- What is required: Using the listing below, keep only the lines with the word "starred" and copy them.

- Exercise data:
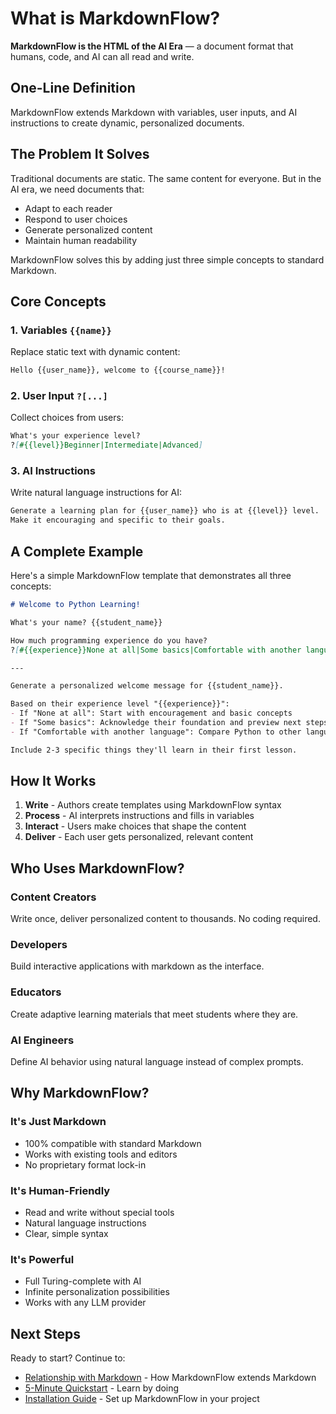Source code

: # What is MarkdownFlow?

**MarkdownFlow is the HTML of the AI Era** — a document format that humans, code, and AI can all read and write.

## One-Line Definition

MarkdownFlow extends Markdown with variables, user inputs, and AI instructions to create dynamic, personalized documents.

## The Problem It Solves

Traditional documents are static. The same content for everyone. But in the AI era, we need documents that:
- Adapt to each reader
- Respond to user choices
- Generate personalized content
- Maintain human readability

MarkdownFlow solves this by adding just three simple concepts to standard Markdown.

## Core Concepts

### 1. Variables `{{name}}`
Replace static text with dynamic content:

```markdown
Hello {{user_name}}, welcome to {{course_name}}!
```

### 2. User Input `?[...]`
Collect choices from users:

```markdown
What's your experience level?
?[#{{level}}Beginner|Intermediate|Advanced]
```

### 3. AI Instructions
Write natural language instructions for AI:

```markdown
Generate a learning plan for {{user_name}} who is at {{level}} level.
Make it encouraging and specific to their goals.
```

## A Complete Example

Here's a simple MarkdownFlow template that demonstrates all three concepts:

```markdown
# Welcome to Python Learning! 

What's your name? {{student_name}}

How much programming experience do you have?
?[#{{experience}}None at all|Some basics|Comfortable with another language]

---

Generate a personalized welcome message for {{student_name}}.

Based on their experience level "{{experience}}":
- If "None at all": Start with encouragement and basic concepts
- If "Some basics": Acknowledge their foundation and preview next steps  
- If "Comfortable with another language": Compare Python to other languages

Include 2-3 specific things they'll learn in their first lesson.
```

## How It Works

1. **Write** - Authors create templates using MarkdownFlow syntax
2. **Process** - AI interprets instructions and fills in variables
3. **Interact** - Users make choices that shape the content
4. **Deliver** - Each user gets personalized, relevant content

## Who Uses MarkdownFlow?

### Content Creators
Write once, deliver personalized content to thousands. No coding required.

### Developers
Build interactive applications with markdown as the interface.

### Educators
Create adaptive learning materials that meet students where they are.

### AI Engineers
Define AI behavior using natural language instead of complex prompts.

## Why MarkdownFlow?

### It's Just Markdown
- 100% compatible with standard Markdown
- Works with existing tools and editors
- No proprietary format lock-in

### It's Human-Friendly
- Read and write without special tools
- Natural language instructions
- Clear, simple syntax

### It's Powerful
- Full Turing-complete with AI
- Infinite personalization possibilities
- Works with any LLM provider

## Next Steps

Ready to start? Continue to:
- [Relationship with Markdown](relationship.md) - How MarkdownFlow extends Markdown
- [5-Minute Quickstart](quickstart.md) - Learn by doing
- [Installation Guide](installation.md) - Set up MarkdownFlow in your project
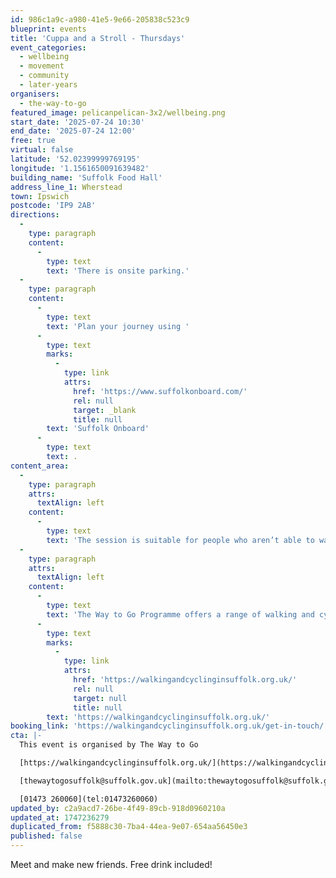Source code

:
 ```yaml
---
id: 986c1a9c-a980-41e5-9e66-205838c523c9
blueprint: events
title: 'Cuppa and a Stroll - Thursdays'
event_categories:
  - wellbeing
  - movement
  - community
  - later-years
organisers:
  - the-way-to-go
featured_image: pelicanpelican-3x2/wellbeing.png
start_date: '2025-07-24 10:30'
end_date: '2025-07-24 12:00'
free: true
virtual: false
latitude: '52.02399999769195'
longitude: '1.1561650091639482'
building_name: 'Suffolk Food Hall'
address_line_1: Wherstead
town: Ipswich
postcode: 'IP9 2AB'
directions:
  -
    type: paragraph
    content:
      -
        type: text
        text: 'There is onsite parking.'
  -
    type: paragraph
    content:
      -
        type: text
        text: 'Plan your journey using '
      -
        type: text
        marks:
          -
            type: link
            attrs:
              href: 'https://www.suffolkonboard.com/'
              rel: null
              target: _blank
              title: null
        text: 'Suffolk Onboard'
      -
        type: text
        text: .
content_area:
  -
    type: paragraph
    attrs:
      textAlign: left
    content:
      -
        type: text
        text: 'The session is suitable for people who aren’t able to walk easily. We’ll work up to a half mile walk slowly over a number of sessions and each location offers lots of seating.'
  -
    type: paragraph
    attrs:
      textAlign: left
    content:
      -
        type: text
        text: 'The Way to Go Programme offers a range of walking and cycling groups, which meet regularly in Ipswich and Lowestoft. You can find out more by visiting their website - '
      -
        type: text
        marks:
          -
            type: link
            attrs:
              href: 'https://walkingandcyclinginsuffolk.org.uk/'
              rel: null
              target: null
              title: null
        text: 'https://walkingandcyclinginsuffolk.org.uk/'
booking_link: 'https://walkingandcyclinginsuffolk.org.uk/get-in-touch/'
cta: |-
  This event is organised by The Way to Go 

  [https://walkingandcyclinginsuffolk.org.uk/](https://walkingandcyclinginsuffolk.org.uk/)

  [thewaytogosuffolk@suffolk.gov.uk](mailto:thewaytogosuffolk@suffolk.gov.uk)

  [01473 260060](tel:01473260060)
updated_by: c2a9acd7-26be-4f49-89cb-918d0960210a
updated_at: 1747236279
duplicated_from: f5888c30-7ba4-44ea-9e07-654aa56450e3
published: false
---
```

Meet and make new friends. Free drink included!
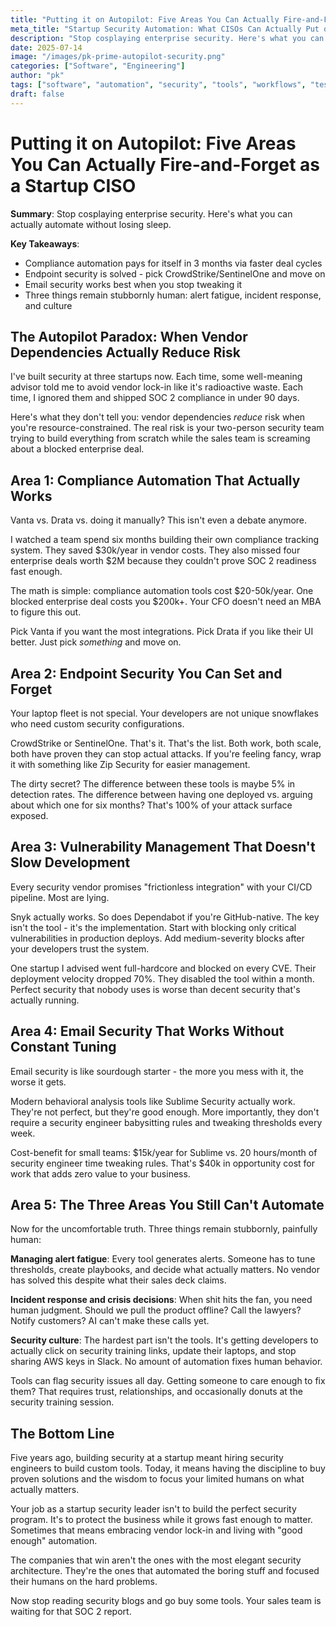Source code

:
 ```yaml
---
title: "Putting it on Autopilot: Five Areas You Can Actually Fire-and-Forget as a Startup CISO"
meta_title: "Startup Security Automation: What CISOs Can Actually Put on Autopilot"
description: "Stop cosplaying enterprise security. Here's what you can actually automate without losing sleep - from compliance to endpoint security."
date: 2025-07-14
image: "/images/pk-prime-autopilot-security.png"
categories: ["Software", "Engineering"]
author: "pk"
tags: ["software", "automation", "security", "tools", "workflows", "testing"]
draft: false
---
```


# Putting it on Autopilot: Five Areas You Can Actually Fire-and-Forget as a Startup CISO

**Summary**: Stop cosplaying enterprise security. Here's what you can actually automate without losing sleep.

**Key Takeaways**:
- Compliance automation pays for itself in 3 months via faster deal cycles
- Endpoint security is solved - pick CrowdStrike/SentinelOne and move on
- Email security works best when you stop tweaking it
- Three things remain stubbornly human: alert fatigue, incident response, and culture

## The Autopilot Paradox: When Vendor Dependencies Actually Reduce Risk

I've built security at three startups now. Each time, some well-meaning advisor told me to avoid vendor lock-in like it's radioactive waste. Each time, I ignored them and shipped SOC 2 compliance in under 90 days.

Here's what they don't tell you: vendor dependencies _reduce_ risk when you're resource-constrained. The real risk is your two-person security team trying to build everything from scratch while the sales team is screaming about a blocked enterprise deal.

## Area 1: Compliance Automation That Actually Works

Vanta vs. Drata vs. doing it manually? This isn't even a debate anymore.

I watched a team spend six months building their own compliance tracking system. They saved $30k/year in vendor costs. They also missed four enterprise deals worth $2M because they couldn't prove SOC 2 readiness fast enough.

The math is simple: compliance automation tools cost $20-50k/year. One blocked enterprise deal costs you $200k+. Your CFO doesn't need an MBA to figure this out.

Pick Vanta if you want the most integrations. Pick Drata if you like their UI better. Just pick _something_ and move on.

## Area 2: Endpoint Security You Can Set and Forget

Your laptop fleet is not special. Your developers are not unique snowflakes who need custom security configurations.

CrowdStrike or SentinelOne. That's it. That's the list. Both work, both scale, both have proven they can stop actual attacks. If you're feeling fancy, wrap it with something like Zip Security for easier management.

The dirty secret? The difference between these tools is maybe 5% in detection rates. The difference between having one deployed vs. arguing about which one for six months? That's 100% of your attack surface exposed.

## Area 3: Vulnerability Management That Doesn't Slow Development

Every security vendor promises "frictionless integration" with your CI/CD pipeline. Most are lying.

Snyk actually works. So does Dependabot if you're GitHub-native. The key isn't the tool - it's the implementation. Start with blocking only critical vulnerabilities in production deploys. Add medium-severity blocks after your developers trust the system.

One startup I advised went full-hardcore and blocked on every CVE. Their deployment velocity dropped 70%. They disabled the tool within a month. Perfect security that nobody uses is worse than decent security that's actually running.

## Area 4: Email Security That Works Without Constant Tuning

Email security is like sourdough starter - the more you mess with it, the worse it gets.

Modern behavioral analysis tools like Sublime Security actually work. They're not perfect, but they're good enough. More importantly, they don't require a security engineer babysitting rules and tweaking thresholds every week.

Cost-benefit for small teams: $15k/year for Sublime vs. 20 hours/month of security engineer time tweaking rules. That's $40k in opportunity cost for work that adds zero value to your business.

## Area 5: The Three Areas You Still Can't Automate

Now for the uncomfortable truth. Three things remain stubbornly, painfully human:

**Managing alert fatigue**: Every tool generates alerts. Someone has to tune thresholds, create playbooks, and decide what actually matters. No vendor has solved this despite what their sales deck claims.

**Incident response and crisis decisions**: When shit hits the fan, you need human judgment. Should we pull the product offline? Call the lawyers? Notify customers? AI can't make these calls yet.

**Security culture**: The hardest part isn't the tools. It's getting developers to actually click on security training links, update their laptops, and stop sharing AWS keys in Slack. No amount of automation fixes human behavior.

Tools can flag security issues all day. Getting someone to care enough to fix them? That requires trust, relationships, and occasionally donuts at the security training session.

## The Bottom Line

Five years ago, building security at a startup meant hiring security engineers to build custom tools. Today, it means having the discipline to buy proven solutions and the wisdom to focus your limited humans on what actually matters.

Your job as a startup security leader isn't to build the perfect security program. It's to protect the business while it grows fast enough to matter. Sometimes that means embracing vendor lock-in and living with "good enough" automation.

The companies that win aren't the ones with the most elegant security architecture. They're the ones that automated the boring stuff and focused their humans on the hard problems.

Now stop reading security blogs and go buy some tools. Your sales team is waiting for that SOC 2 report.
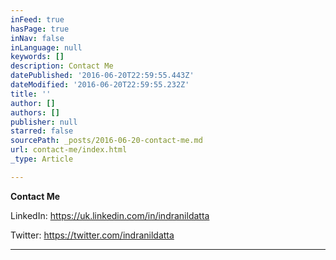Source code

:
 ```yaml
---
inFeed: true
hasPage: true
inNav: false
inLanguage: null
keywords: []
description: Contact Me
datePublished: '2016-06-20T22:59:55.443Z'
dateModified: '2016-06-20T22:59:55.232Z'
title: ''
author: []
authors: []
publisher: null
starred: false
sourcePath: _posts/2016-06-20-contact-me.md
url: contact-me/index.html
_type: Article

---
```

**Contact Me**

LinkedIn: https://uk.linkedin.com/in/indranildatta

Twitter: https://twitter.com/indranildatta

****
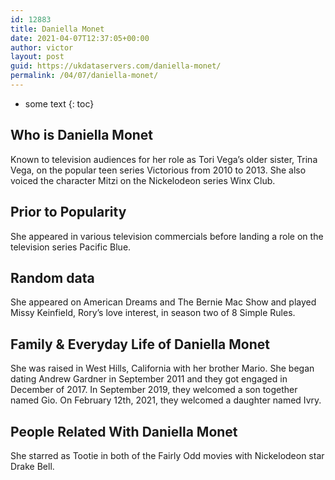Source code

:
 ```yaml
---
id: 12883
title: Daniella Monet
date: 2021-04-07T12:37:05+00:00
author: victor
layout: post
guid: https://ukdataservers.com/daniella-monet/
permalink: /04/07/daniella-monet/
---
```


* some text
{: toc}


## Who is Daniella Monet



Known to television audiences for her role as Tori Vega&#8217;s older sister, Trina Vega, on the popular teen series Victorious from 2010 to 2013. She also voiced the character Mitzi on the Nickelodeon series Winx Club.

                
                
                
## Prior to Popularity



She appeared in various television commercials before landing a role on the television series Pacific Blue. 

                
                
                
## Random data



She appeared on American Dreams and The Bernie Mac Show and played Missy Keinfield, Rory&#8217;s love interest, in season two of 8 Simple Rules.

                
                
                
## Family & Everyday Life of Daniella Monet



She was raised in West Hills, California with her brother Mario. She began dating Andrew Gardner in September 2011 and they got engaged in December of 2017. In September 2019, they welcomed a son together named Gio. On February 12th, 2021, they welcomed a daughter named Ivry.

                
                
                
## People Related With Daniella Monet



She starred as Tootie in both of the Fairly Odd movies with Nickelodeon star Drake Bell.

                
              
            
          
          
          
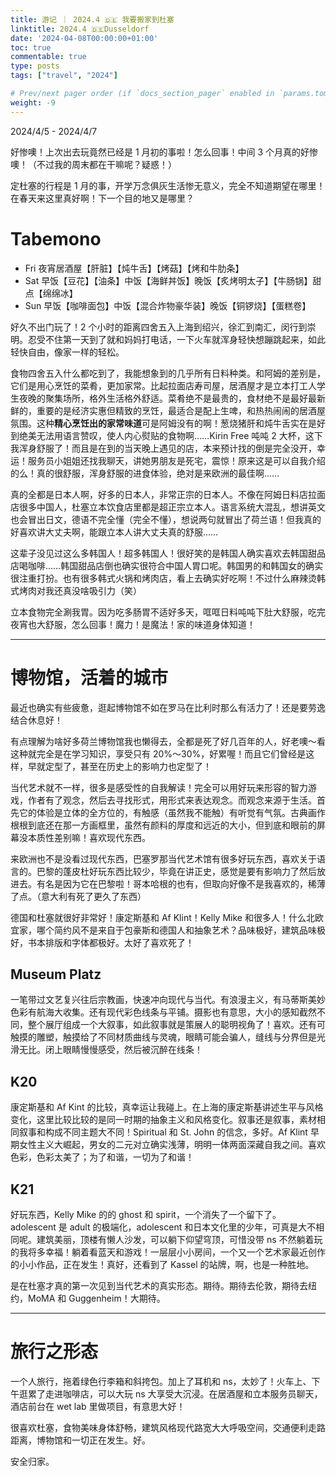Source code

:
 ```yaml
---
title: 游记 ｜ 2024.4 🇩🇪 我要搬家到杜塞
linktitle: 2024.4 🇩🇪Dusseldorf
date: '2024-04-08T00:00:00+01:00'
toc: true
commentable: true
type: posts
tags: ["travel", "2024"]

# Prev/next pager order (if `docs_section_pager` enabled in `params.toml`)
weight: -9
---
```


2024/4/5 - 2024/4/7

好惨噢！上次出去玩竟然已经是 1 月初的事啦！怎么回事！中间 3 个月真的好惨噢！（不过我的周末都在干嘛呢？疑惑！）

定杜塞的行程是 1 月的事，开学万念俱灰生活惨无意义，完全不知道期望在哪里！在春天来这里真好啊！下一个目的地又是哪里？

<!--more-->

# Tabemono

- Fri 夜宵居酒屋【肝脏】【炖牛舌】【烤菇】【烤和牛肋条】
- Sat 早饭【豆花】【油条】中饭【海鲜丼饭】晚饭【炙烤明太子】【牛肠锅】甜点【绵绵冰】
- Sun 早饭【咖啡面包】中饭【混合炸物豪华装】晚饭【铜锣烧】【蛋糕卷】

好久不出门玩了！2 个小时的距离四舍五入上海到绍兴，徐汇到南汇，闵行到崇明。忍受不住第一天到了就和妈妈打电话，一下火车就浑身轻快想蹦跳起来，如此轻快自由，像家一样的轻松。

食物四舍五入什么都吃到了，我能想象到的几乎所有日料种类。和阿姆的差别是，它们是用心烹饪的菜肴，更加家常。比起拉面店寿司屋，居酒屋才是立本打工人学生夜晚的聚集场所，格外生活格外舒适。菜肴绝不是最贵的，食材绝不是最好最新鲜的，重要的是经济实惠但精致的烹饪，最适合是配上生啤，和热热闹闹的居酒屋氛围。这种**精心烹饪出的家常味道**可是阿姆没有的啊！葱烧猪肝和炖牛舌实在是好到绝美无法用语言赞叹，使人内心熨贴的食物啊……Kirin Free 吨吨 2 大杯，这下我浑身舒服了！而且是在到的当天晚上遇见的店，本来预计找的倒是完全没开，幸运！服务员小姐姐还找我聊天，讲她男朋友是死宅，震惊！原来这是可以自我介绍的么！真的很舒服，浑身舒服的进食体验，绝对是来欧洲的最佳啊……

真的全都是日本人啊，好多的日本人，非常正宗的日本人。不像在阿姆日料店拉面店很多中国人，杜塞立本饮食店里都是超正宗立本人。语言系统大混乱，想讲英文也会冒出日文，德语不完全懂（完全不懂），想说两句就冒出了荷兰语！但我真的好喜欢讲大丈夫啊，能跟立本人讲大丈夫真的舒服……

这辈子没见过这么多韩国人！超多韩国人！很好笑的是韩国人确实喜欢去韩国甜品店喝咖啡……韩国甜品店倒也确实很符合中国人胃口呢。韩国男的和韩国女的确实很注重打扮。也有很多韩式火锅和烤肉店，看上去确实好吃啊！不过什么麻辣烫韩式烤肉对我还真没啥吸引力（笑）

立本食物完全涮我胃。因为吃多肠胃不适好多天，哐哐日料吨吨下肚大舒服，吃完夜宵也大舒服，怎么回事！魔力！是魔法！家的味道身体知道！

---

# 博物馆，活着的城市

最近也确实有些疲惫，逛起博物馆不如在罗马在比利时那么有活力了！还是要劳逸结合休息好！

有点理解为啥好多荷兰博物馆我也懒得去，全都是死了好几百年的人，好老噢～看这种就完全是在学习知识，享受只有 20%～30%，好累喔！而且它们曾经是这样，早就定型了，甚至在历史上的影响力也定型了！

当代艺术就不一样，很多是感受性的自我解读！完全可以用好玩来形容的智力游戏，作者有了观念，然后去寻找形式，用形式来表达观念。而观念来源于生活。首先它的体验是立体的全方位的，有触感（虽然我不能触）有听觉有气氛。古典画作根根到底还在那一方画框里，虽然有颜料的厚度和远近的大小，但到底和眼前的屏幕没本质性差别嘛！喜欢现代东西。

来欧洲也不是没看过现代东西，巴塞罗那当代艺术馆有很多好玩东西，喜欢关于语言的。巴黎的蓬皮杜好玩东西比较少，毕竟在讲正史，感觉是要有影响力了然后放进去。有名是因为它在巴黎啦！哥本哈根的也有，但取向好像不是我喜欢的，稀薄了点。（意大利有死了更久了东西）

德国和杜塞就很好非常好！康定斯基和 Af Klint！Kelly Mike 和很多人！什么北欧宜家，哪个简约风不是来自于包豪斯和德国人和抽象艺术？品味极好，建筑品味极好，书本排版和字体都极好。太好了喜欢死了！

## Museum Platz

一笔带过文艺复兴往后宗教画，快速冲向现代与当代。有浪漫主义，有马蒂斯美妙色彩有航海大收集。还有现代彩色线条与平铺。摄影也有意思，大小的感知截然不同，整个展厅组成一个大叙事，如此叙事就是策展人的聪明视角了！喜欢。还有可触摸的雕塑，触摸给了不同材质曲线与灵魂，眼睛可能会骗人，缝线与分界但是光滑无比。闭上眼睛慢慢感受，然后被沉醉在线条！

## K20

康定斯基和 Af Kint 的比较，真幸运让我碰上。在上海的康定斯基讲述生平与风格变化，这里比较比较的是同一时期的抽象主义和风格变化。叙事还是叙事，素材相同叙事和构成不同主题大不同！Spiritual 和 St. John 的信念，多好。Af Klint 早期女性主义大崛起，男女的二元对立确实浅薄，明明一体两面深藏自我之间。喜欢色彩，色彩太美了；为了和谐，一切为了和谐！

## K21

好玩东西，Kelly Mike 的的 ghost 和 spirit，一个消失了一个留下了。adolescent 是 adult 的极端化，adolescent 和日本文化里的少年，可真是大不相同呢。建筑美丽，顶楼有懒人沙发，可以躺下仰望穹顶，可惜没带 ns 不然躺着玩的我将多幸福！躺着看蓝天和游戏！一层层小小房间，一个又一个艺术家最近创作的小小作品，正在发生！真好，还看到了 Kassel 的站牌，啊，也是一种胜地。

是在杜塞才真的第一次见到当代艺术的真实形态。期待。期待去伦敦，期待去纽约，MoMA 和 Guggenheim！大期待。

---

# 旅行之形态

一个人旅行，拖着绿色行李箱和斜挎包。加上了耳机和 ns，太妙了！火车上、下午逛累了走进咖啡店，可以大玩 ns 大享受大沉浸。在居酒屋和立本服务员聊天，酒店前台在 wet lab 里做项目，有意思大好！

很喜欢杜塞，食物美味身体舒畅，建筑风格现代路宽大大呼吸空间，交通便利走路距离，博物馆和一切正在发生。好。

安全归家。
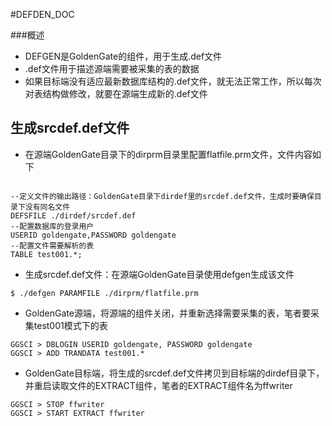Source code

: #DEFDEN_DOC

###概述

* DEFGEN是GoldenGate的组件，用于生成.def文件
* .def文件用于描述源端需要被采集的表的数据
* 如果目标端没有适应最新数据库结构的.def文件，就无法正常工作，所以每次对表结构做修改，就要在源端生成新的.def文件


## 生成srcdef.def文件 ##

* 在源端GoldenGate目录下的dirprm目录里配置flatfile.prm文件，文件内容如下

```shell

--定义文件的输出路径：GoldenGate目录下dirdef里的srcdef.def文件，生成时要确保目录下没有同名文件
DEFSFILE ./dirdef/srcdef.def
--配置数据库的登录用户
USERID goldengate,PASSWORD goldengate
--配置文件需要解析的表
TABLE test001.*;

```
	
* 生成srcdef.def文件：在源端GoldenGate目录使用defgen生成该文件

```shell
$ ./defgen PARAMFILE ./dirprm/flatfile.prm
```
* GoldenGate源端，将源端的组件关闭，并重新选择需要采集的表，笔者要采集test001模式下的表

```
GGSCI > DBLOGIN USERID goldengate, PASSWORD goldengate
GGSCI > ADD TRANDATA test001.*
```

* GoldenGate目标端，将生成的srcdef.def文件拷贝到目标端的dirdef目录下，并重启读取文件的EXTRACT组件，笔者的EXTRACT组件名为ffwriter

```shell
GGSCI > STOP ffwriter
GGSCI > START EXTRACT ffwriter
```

- Completed task:
starred: false
She starred as Tootie in both of the Fairly Odd movies with Nickelodeon star Drake Bell.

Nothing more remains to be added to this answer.